FAQs for Clients
Below are some commonly asked questions and general responses for employment-based petitions. If you are the beneficiary of a petition filed by one of our corporate clients and you have further questions for us, please contact your employer’s HR department so they connect with us.
Question 1: How long will it take for my H-1B case to be filed?
Answer 1: We generally expect to have the case ready on our end within 10 business days of receiving the LCA details and Beneficiary Information Sheet. We will need to ensure that we have a complete set of supporting documents to the extent possible, so we will work with your employer to get the petition in the best possible shape before filing it. The exact timeframe depends on when your employer provides us all required signatures and checks. We will inform your employer when your case is filed.
Question 2: What is my receipt number?
Answer 2: We will inform your employer on the day that we receive the receipt notice, which should generally be within one week of mailing under premium processing, or two weeks under regular processing. Meanwhile, if you want to know whether the case has reached USCIS, your employer may request the tracking number.
Question 3: When can I expect an update on my case?
Answer 3: For cap-exempt cases filed under Premium Processing, you can expect either an update (either approval or Request for Evidence) within 15 calendar days of USCIS receiving the petition. For regular processing cases, please refer to this page for processing times by Service Center:
Please note that these are approximate time frames and individual case times vary.
Question 4: Can the attorney mail me my original receipt notice? I need it to apply for a driver’s license or other benefit.
Answer 4: We do not mail original receipt notices.
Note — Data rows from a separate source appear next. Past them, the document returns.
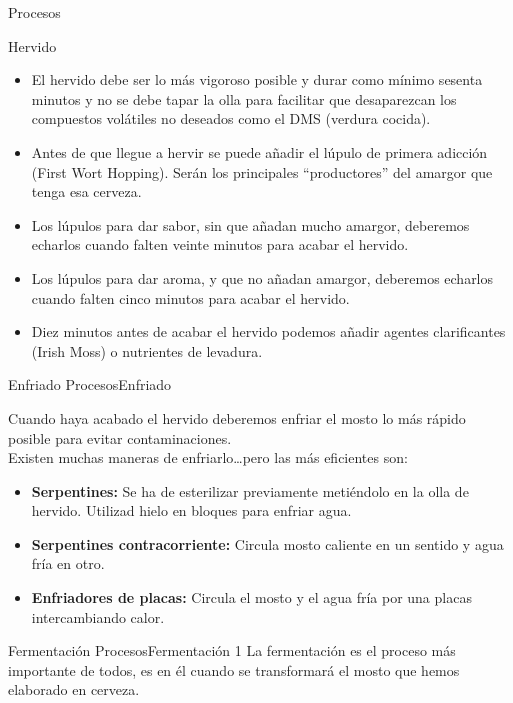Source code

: \begin{frame}[fragile]{Procesos}
\begin{block}{Hervido}
\begin{itemize}
\item
  El hervido debe ser lo más vigoroso posible y durar como mínimo
  sesenta minutos y no se debe tapar la olla para facilitar que
  desaparezcan los compuestos volátiles no deseados como el DMS (verdura
  cocida).
\item
  Antes de que llegue a hervir se puede añadir el lúpulo de primera
  adicción (First Wort Hopping). Serán los principales ``productores''
  del amargor que tenga esa cerveza.
\item
  Los lúpulos para dar sabor, sin que añadan mucho amargor, deberemos
  echarlos cuando falten veinte minutos para acabar el hervido.
\item
  Los lúpulos para dar aroma, y que no añadan amargor, deberemos
  echarlos cuando falten cinco minutos para acabar el hervido.
\item
  Diez minutos antes de acabar el hervido podemos añadir agentes
  clarificantes (Irish Moss) o nutrientes de levadura.
\end{itemize}
\end{block}

\begin{block}{Enfriado}
\protect\hypertarget{enfriado}{}
ProcesosEnfriado

Cuando haya acabado el hervido deberemos enfriar el mosto lo más rápido
posible para evitar contaminaciones.\\
Existen muchas maneras de enfriarlo\ldots pero las más eficientes son:

\begin{itemize}
\item
  \textbf{Serpentines:} Se ha de esterilizar previamente metiéndolo en
  la olla de hervido. Utilizad hielo en bloques para enfriar agua.
\item
  \textbf{Serpentines contracorriente:} Circula mosto caliente en un
  sentido y agua fría en otro.
\item
  \textbf{Enfriadores de placas:} Circula el mosto y el agua fría por
  una placas intercambiando calor.
\end{itemize}
\end{block}

\begin{block}{Fermentación}
\protect\hypertarget{fermentaciuxf3n}{}
ProcesosFermentación 1 La fermentación es el proceso más importante de
todos, es en él cuando se transformará el mosto que hemos elaborado en
cerveza.


\end{block}
\end{frame}
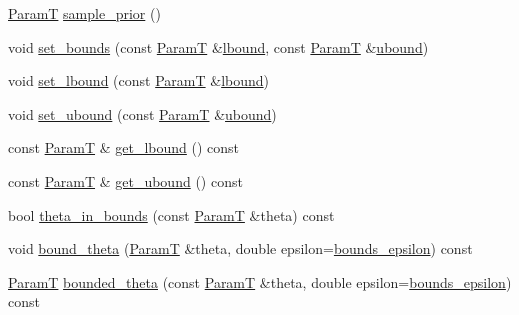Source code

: \begin{DoxyCompactItemize}
\item 
\hyperlink{classmappel_1_1PointEmitterModel_a665ec6aea3aac139bb69a23c06d4b9a1}{ParamT} \hyperlink{classmappel_1_1PointEmitterModel_a481a8021b13918c01f7ff5b657418227}{sample\+\_\+prior} ()
\item 
void \hyperlink{classmappel_1_1PointEmitterModel_a31f139d9eb58f210f3359a9f5be9dd15}{set\+\_\+bounds} (const \hyperlink{classmappel_1_1PointEmitterModel_a665ec6aea3aac139bb69a23c06d4b9a1}{ParamT} \&\hyperlink{classmappel_1_1PointEmitterModel_a889bc82f74cfa654da121e5770296ab2}{lbound}, const \hyperlink{classmappel_1_1PointEmitterModel_a665ec6aea3aac139bb69a23c06d4b9a1}{ParamT} \&\hyperlink{classmappel_1_1PointEmitterModel_a35b883e84b6a2e0093bdf482c623beef}{ubound})
\item 
void \hyperlink{classmappel_1_1PointEmitterModel_a737fa5857415b9830fa2e5ccdff48541}{set\+\_\+lbound} (const \hyperlink{classmappel_1_1PointEmitterModel_a665ec6aea3aac139bb69a23c06d4b9a1}{ParamT} \&\hyperlink{classmappel_1_1PointEmitterModel_a889bc82f74cfa654da121e5770296ab2}{lbound})
\item 
void \hyperlink{classmappel_1_1PointEmitterModel_a7363961cc405e585b39e81a7ad85c8d6}{set\+\_\+ubound} (const \hyperlink{classmappel_1_1PointEmitterModel_a665ec6aea3aac139bb69a23c06d4b9a1}{ParamT} \&\hyperlink{classmappel_1_1PointEmitterModel_a35b883e84b6a2e0093bdf482c623beef}{ubound})
\item 
const \hyperlink{classmappel_1_1PointEmitterModel_a665ec6aea3aac139bb69a23c06d4b9a1}{ParamT} \& \hyperlink{classmappel_1_1PointEmitterModel_aeb486e8f6f6fa694e3746e84eebcf848}{get\+\_\+lbound} () const 
\item 
const \hyperlink{classmappel_1_1PointEmitterModel_a665ec6aea3aac139bb69a23c06d4b9a1}{ParamT} \& \hyperlink{classmappel_1_1PointEmitterModel_a0dfb473c48d177a4540d328abb03cd55}{get\+\_\+ubound} () const 
\item 
bool \hyperlink{classmappel_1_1PointEmitterModel_ad50dfc29b6e7167fb4caf8683353079d}{theta\+\_\+in\+\_\+bounds} (const \hyperlink{classmappel_1_1PointEmitterModel_a665ec6aea3aac139bb69a23c06d4b9a1}{ParamT} \&theta) const 
\item 
void \hyperlink{classmappel_1_1PointEmitterModel_a789dfcc9ea1df17a0282fca5705ade85}{bound\+\_\+theta} (\hyperlink{classmappel_1_1PointEmitterModel_a665ec6aea3aac139bb69a23c06d4b9a1}{ParamT} \&theta, double epsilon=\hyperlink{classmappel_1_1PointEmitterModel_ac987a119137b85a27704b1c40e3fab8c}{bounds\+\_\+epsilon}) const 
\item 
\hyperlink{classmappel_1_1PointEmitterModel_a665ec6aea3aac139bb69a23c06d4b9a1}{ParamT} \hyperlink{classmappel_1_1PointEmitterModel_ac342b21db8970dfa0b2809ffe5e73d06}{bounded\+\_\+theta} (const \hyperlink{classmappel_1_1PointEmitterModel_a665ec6aea3aac139bb69a23c06d4b9a1}{ParamT} \&theta, double epsilon=\hyperlink{classmappel_1_1PointEmitterModel_ac987a119137b85a27704b1c40e3fab8c}{bounds\+\_\+epsilon}) const 

\end{DoxyCompactItemize}
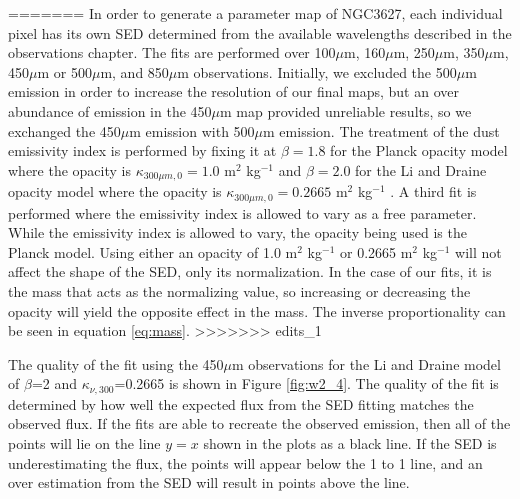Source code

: =======
In order to generate a parameter map of NGC3627, each individual pixel has its own SED determined from the available wavelengths described in the observations chapter.  The fits are performed over 100$\mu$m, 160$\mu$m, 250$\mu$m, 350$\mu$m, 450$\mu$m or 500$\mu$m, and 850$\mu$m observations.  Initially, we excluded the 500$\mu$m emission in order to increase the resolution of our final maps, but an over abundance of emission in the 450$\mu$m map provided unreliable results, so we exchanged the 450$\mu$m emission with 500$\mu$m emission.  The treatment of the dust emissivity index is performed by fixing it at $\beta=1.8$ for the Planck opacity model where the opacity is $\kappa_{300\mu m,0}=1.0$ m$^2$ kg$^{-1}$ \citep{planckxxv2011} and $\beta=2.0$ for the Li and Draine opacity model where the opacity is $\kappa_{300\mu m,0}=0.2665$ m$^2$ kg$^{-1}$ \citep{li2001}.  A third fit is performed where the emissivity index is allowed to vary as a free parameter.  While the emissivity index is allowed to vary, the opacity being used is the Planck model.  Using either an opacity of 1.0 m$^2$ kg$^{-1}$ or 0.2665 m$^2$ kg$^{-1}$ will not affect the shape of the SED, only its normalization.  In the case of our fits, it is the mass that acts as the normalizing value, so increasing or decreasing the opacity will yield the opposite effect in the mass.  The inverse proportionality can be seen in equation \ref{eq:mass}.  
>>>>>>> edits_1

The quality of the fit using the 450$\mu$m observations for the Li and Draine model of $\beta$=2 and $\kappa_{\nu,300}$=0.2665 is shown in Figure \ref{fig:w2_4}.  The quality of the fit is determined by how well the expected flux from the SED fitting matches the observed flux.  If the fits are able to recreate the observed emission, then all of the points will lie on the line $y=x$ shown in the plots as a black line.  If the SED is underestimating the flux, the points will appear below the 1 to 1 line, and an over estimation from the SED will result in points above the line.  

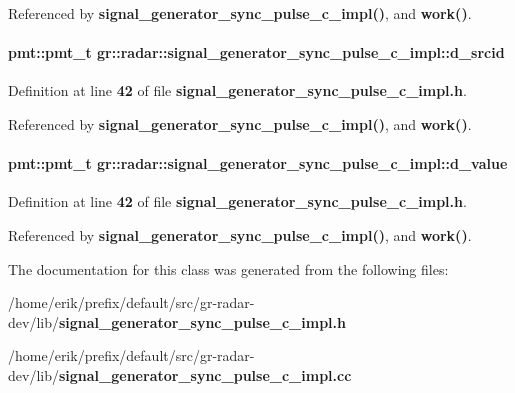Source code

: Referenced by {\bf signal\+\_\+generator\+\_\+sync\+\_\+pulse\+\_\+c\+\_\+impl()}, and {\bf work()}.

\paragraph[{d\+\_\+srcid}]{\setlength{\rightskip}{0pt plus 5cm}pmt\+::pmt\+\_\+t gr\+::radar\+::signal\+\_\+generator\+\_\+sync\+\_\+pulse\+\_\+c\+\_\+impl\+::d\+\_\+srcid}\label{classgr_1_1radar_1_1signal__generator__sync__pulse__c__impl_abf9a613f5f5870970a644a3f7ac9d0aa}


Definition at line {\bf 42} of file {\bf signal\+\_\+generator\+\_\+sync\+\_\+pulse\+\_\+c\+\_\+impl.\+h}.



Referenced by {\bf signal\+\_\+generator\+\_\+sync\+\_\+pulse\+\_\+c\+\_\+impl()}, and {\bf work()}.

\paragraph[{d\+\_\+value}]{\setlength{\rightskip}{0pt plus 5cm}pmt\+::pmt\+\_\+t gr\+::radar\+::signal\+\_\+generator\+\_\+sync\+\_\+pulse\+\_\+c\+\_\+impl\+::d\+\_\+value}\label{classgr_1_1radar_1_1signal__generator__sync__pulse__c__impl_afe57fa0a58ca71ff6cb378a7c0aa109b}


Definition at line {\bf 42} of file {\bf signal\+\_\+generator\+\_\+sync\+\_\+pulse\+\_\+c\+\_\+impl.\+h}.



Referenced by {\bf signal\+\_\+generator\+\_\+sync\+\_\+pulse\+\_\+c\+\_\+impl()}, and {\bf work()}.



The documentation for this class was generated from the following files\+:\begin{DoxyCompactItemize}
\item 
/home/erik/prefix/default/src/gr-\/radar-\/dev/lib/{\bf signal\+\_\+generator\+\_\+sync\+\_\+pulse\+\_\+c\+\_\+impl.\+h}\item 
/home/erik/prefix/default/src/gr-\/radar-\/dev/lib/{\bf signal\+\_\+generator\+\_\+sync\+\_\+pulse\+\_\+c\+\_\+impl.\+cc}\end{DoxyCompactItemize}
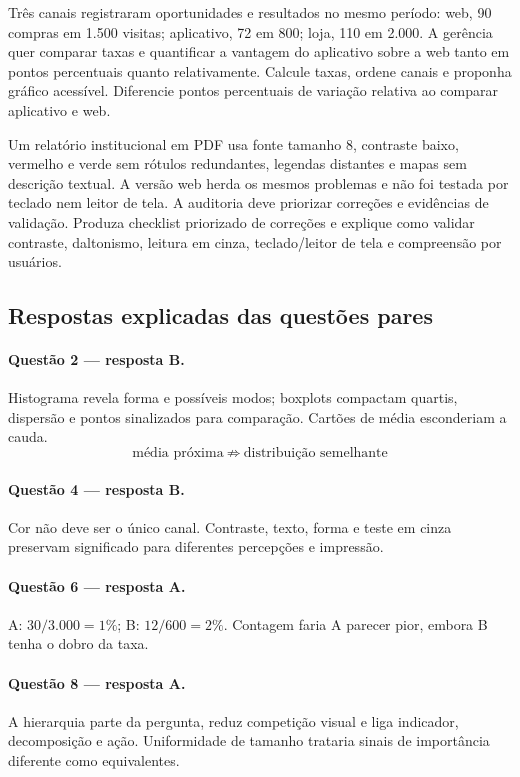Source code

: \TextoBase Três canais registraram oportunidades e resultados no mesmo período: web, 90 compras em 1.500 visitas; aplicativo, 72 em 800; loja, 110 em 2.000. A gerência quer comparar taxas e quantificar a vantagem do aplicativo sobre a web tanto em pontos percentuais quanto relativamente.
\FonteDidatica
\Comando Calcule taxas, ordene canais e proponha gráfico acessível. Diferencie pontos percentuais de variação relativa ao comparar aplicativo e web.

\TextoBase Um relatório institucional em PDF usa fonte tamanho 8, contraste baixo, vermelho e verde sem rótulos redundantes, legendas distantes e mapas sem descrição textual. A versão web herda os mesmos problemas e não foi testada por teclado nem leitor de tela. A auditoria deve priorizar correções e evidências de validação.
\FonteDidatica
\Comando Produza checklist priorizado de correções e explique como validar contraste, daltonismo, leitura em cinza, teclado/leitor de tela e compreensão por usuários.

\newpage\subsection{Respostas explicadas das questões pares}
\paragraph{Questão 2 — resposta B.} Histograma revela forma e possíveis modos; boxplots compactam quartis, dispersão e pontos sinalizados para comparação. Cartões de média esconderiam a cauda.
\[\text{média próxima}\ \not\Rightarrow\ \text{distribuição semelhante}\]
\paragraph{Questão 4 — resposta B.} Cor não deve ser o único canal. Contraste, texto, forma e teste em cinza preservam significado para diferentes percepções e impressão.
\paragraph{Questão 6 — resposta A.} A: $30/3.000=1\%$; B: $12/600=2\%$. Contagem faria A parecer pior, embora B tenha o dobro da taxa.
\paragraph{Questão 8 — resposta A.} A hierarquia parte da pergunta, reduz competição visual e liga indicador, decomposição e ação. Uniformidade de tamanho trataria sinais de importância diferente como equivalentes.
As of April 2, 2012, USCIS prints receipt notices on plain white paper; our policy is therefore only to scan the notice to your employer since it will look exactly the same as the original. You can print out this USCIS release for the DMV or other administrative office for their reference: http://www.uscis.gov/forms/form-i-797c-notice-action
Question 5: Why is the online case status blank, still in the acceptance or initiation phase, or showing a strange message?
Answer 5: The information at https://egov.uscis.gov/cris/Dashboard/CaseStatus.do is not 100% accurate. Sometimes USCIS does not enter the case status at all, and other times the case status becomes unavailable, or says something inaccurate. These are system glitches that could mean there is some sort of update on the case. The only official information is correspondence mailed by USCIS to our office or the employer’s office. We will let you know when we receive notification.
Question 6: Can we follow up to find out what is happening with my case?
Answer 6: The beneficiary of an H-1B or I-140 petition cannot follow up directly with USCIS. Only the petitioner (ie your employer) or the attorney’s office is able to contact USCIS about the case. The attorney’s office will follow up through a service request only if the case is outside normal processing times posted at:
Please note that it can take about 15 days to hear back from USCIS following a service request, and they often simply indicate that the case is under processing and they will inform us when there is an update. You may request your employer to upgrade the case to Premium Processing if the case is urgent.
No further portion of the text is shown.